WHAT TO WORK ON ▸ Go through the records below and copy out every line holding "ldots".

*** DATA FOR REVIEW Section Begins ***

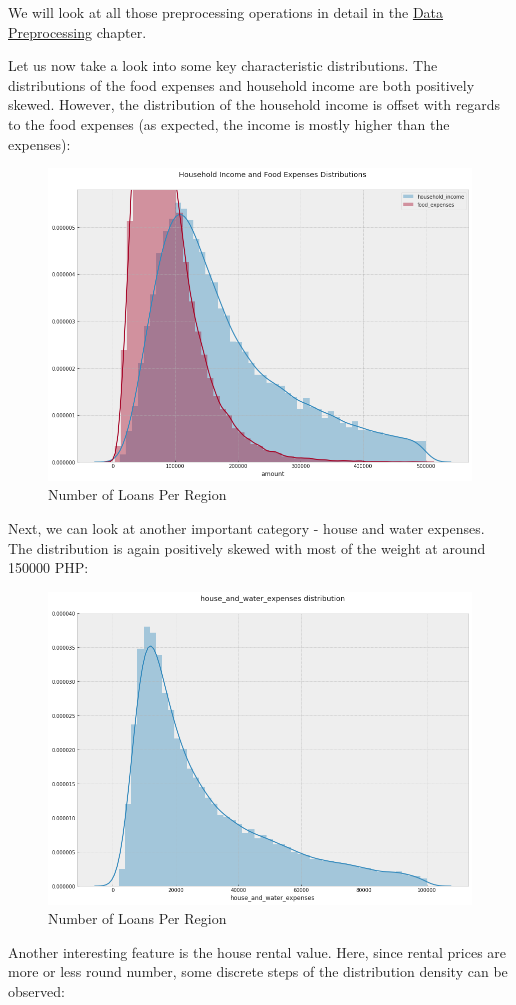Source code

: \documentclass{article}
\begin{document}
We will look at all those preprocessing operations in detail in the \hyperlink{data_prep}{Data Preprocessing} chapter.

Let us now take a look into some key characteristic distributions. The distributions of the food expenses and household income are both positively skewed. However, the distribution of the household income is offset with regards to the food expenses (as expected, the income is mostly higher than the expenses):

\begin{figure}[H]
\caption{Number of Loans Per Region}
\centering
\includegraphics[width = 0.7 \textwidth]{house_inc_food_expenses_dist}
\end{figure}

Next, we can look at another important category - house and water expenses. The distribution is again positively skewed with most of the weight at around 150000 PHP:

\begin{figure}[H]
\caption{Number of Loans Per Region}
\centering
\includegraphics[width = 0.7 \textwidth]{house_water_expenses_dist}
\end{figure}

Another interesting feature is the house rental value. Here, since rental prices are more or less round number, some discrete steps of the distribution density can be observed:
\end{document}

*** DATA FOR REVIEW Section Ends ***
*** DATA FOR REVIEW Section Begins ***

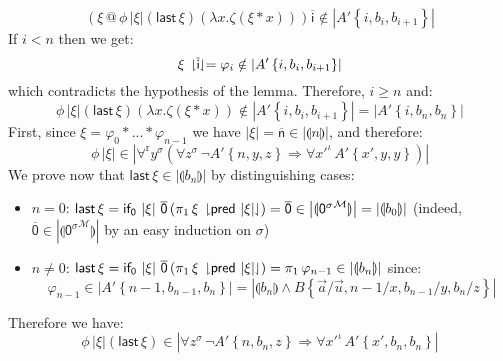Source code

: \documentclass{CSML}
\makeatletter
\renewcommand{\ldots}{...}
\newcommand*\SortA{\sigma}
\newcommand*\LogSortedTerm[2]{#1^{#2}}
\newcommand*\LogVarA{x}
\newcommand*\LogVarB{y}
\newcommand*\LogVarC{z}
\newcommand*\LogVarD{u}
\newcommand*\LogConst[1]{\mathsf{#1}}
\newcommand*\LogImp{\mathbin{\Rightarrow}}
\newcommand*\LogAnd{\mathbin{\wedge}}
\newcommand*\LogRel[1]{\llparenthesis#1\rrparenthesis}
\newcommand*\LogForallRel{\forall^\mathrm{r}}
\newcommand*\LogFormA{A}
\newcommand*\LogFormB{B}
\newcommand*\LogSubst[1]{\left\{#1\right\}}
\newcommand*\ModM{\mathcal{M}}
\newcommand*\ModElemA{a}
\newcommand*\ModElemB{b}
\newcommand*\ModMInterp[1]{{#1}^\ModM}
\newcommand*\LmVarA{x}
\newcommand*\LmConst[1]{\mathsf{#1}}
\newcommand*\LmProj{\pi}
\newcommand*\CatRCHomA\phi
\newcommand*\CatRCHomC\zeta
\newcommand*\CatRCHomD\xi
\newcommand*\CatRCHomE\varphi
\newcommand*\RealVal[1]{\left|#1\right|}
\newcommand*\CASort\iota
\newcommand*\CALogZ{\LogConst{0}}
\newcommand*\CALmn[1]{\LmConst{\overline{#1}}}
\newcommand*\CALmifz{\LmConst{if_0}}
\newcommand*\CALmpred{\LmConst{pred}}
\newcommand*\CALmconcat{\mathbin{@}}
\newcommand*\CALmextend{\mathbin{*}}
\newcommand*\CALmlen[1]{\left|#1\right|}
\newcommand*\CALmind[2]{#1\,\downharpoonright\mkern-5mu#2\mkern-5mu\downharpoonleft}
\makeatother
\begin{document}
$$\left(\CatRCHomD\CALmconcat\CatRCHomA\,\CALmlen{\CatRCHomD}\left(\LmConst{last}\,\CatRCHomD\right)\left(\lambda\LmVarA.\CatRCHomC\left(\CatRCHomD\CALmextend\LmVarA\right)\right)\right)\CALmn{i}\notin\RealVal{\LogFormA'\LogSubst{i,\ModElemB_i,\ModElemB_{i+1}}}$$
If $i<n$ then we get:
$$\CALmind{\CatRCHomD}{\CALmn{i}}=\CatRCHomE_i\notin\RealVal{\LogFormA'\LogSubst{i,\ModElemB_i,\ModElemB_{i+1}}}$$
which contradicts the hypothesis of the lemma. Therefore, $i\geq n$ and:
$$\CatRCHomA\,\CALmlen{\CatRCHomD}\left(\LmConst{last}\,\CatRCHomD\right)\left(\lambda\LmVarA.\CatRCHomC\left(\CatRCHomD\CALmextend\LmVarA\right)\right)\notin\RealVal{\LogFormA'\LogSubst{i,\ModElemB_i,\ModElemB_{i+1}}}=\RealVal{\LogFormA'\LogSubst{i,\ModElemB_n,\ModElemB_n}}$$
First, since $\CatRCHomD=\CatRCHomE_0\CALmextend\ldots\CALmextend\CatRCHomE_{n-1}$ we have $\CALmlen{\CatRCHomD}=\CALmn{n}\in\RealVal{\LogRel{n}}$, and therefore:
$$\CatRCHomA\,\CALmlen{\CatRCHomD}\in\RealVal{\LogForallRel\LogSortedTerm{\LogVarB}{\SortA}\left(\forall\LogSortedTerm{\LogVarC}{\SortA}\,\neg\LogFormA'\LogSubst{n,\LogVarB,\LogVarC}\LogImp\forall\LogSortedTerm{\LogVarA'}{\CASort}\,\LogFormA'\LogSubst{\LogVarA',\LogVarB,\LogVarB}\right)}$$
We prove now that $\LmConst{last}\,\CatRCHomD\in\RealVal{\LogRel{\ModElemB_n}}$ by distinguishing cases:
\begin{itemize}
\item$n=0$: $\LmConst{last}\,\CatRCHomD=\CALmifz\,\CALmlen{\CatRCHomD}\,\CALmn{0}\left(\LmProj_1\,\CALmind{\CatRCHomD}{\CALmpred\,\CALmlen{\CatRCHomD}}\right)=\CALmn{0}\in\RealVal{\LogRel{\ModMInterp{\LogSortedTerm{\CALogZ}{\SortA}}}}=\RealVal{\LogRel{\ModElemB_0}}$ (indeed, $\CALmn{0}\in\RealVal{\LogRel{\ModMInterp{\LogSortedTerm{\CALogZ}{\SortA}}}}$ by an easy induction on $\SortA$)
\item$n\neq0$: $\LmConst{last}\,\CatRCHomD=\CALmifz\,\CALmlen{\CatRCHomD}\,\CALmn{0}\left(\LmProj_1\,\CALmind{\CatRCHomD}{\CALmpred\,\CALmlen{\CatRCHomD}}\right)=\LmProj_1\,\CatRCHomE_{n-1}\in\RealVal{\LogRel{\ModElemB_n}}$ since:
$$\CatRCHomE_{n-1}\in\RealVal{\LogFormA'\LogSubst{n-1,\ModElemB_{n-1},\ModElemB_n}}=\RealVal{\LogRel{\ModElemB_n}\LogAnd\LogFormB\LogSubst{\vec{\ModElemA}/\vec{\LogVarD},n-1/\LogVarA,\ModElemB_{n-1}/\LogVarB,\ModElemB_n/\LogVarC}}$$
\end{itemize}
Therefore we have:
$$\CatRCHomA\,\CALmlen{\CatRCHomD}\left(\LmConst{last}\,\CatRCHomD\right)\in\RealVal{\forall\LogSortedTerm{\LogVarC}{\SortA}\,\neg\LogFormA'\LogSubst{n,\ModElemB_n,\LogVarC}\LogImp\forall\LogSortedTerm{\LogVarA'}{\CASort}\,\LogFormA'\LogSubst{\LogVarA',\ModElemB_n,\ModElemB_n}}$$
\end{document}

*** DATA FOR REVIEW Section Ends ***
*** DATA FOR REVIEW Section Begins ***

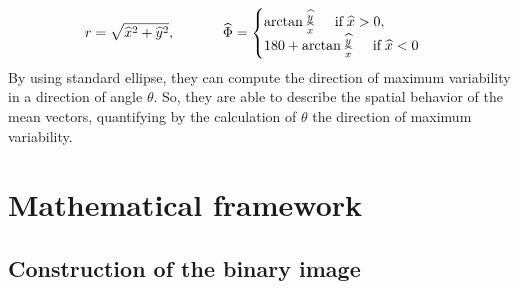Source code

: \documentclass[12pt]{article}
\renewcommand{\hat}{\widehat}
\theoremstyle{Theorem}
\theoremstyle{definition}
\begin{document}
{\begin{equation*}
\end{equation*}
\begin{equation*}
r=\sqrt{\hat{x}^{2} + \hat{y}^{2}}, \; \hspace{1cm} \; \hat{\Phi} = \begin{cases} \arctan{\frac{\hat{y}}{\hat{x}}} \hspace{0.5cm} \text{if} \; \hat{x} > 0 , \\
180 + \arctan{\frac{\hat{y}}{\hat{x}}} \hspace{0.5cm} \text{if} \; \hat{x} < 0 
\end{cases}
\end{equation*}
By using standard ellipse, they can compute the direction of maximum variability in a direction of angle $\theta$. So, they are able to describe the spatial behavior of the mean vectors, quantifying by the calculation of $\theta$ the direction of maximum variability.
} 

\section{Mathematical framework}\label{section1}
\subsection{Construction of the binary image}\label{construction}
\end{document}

*** DATA FOR REVIEW Section Ends ***

OUTPUT OF THE TASK ▸
\renewcommand{\ldots}{...}
First, since $\CatRCHomD=\CatRCHomE_0\CALmextend\ldots\CALmextend\CatRCHomE_{n-1}$ we have $\CALmlen{\CatRCHomD}=\CALmn{n}\in\RealVal{\LogRel{n}}$, and therefore:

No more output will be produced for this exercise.